No fue inmune a la paralización ni el que comenzó de líder, Mike Weir, un diminuto canadiense zurdo que hizo suyo el dicho a falta de driver bueno es el putter. Comenzó la tercera ronda y la comenzó tan fuerte que en el hoyo dos aventajaba en seis golpes al grupo de segundos y en 12 golpes a un Tiger Woods al que había que ir a buscar al último grupo, al que con +5 había pasado rozando la línea del corte. La presión comenzó a minarle el swing. Entró en terrenos de donde no le podía sacar su putt, en lagos y arroyos. Terminó por detrás del nuevo líder, un veterano fabricante de birdies llamado Jeff Maggert.
Olazábal terminó la segunda ronda quinto, a seis golpes del primero. Olazábal es todo menos un pegador, es un artista resistente, uno que aguanta y aguanta cuando los demás estallan, uno que es capaz de dar un golpe malo, muy malo, como el hierro que ayer por la mañana le llevó al peor rincón del green del nueve, su último hoyo, allí abajo, en la zona de hierba oscura, con un inclinado talud a su izquierda y la bandera pegada. Llegó a la bola Olazábal sintiéndose miserable, sabiendo que todo su trabajo de alfileres podía irse al traste. Tiró el palo, tomó aire y pensó. Un chip era imposible: no tenía apenas dónde dejar botar la bola sin que ésta tomara la pendiente y se largara al otro lado, y un putt sonaba a medida desesperada. Agarró el putter como aquel que no puede hacer otra cosa. Lo agarró contra toda esperanza: la hierba estaba a contrapelo y mojada, le sería casi imposible llegar al green de la hierba corta y clara, pero golpeó y el momento mágico se produjo. La bola superó el obstáculo, la bola tomó la corriente correcta, la bola se dirigió directa al agujero. Se quedó a 20 centímetros. El par estaba salvado. "Sí, pero así no se puede aguantar mucho", razonó Olazábal, el pesimista. "No me encuentro a gusto, estoy siempre luchando contra algún fallo. Y golpes extraordinarios no se pueden dar en todos los hoyos". Por la tarde, cuando ya García se había hundido definitivamente, siguió luchando, siguió con golpes extraordinarios para salvar tremendos problemas, y, por primera vez en el torneo, entró en números negativos. Siguió quinto, pero a sólo cuatro golpes de Maggert.

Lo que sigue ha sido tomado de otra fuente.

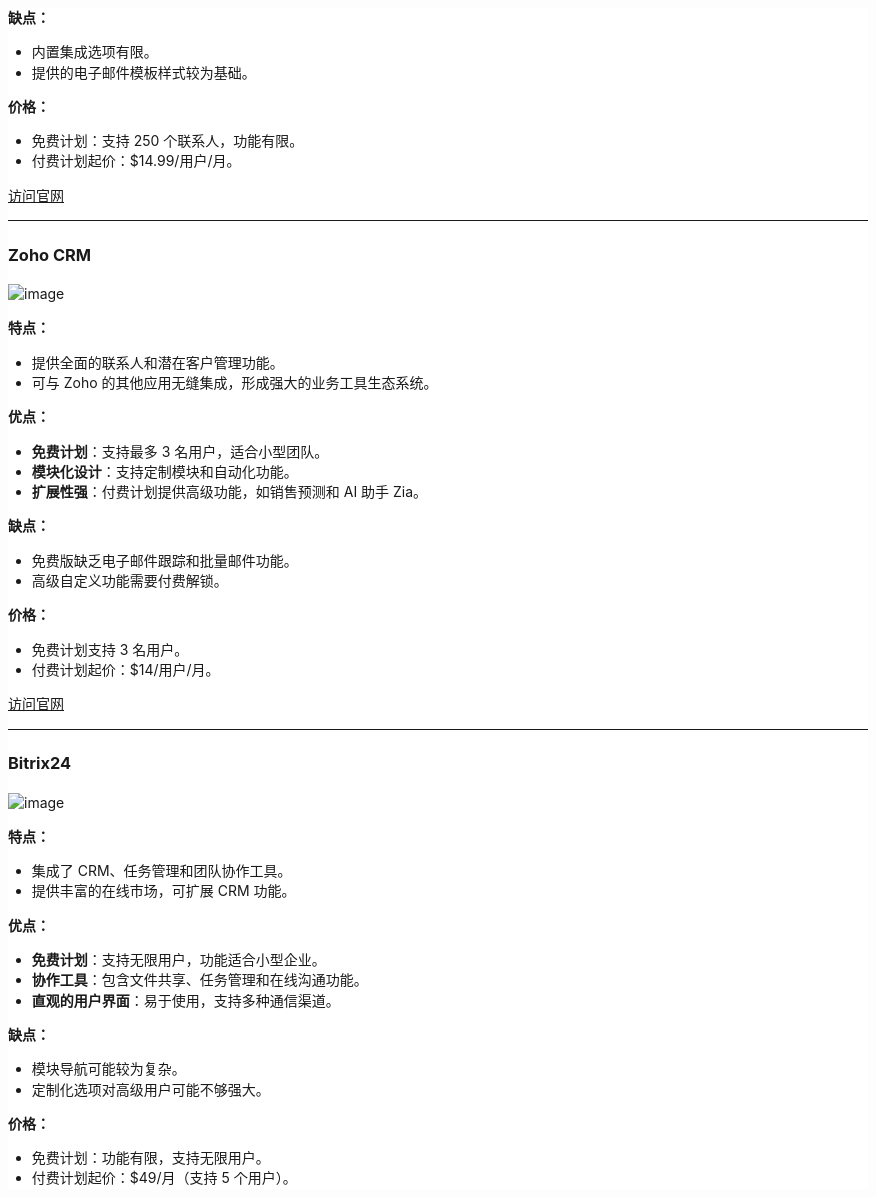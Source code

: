 **缺点：**
- 内置集成选项有限。
- 提供的电子邮件模板样式较为基础。

**价格：**
- 免费计划：支持 250 个联系人，功能有限。
- 付费计划起价：$14.99/用户/月。

[访问官网](https://www.engagebay.com/products/crm)

---

### Zoho CRM

![image](https://github.com/user-attachments/assets/84a7e728-8e32-4d81-805c-77da0769ac51)


**特点：**
- 提供全面的联系人和潜在客户管理功能。
- 可与 Zoho 的其他应用无缝集成，形成强大的业务工具生态系统。

**优点：**
- **免费计划**：支持最多 3 名用户，适合小型团队。
- **模块化设计**：支持定制模块和自动化功能。
- **扩展性强**：付费计划提供高级功能，如销售预测和 AI 助手 Zia。

**缺点：**
- 免费版缺乏电子邮件跟踪和批量邮件功能。
- 高级自定义功能需要付费解锁。

**价格：**
- 免费计划支持 3 名用户。
- 付费计划起价：$14/用户/月。

[访问官网](https://www.zoho.com/crm/)

---

### Bitrix24

![image](https://github.com/user-attachments/assets/c8239053-c05c-49bd-8192-7e8ca40913fc)


**特点：**
- 集成了 CRM、任务管理和团队协作工具。
- 提供丰富的在线市场，可扩展 CRM 功能。

**优点：**
- **免费计划**：支持无限用户，功能适合小型企业。
- **协作工具**：包含文件共享、任务管理和在线沟通功能。
- **直观的用户界面**：易于使用，支持多种通信渠道。

**缺点：**
- 模块导航可能较为复杂。
- 定制化选项对高级用户可能不够强大。

**价格：**
- 免费计划：功能有限，支持无限用户。
- 付费计划起价：$49/月（支持 5 个用户）。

Y así estaban todos, de acá para allá sin salir del hechizo cuando Tiger Woods recuperó el putt. Un par de canutazos de 10 metros por aquí, otro par de birdies aprovechando los pares cinco, un toque de calidad por aquí, un hierrazo por allá, y seis birdies como quien no quiere la cosa. Ningún bogey, lo que es la clave. Y hele aquí, con todos los que creían haberlo perdido de vista, a cuatro golpes del líder. Con todos los que saldrán hoy pensando que una vez más, el Masters será cosa del ganador de los últimos dos años.
"Club de cerdos"
Apenas tres docenas de personas acudieron a la llamada de Martha Burk, presidenta del Consejo Nacional de Organizaciones Feministas de Estados Unidos, para exigir al Augusta National Golf Club el final de su política de no admitir mujeres como socios. Un enorme cerdo hinchable, rosa precioso, presidió los actos. En su lomo, un cartel: "Club de cerdos ejecutivos Augusta National". Y añadía el logotipo de algunas de las multinacionales cuyos ejecutivos son precisamente socios de Augusta: American Express, Coca Cola, IBM, ATT, Microsoft, Ford, Motorola...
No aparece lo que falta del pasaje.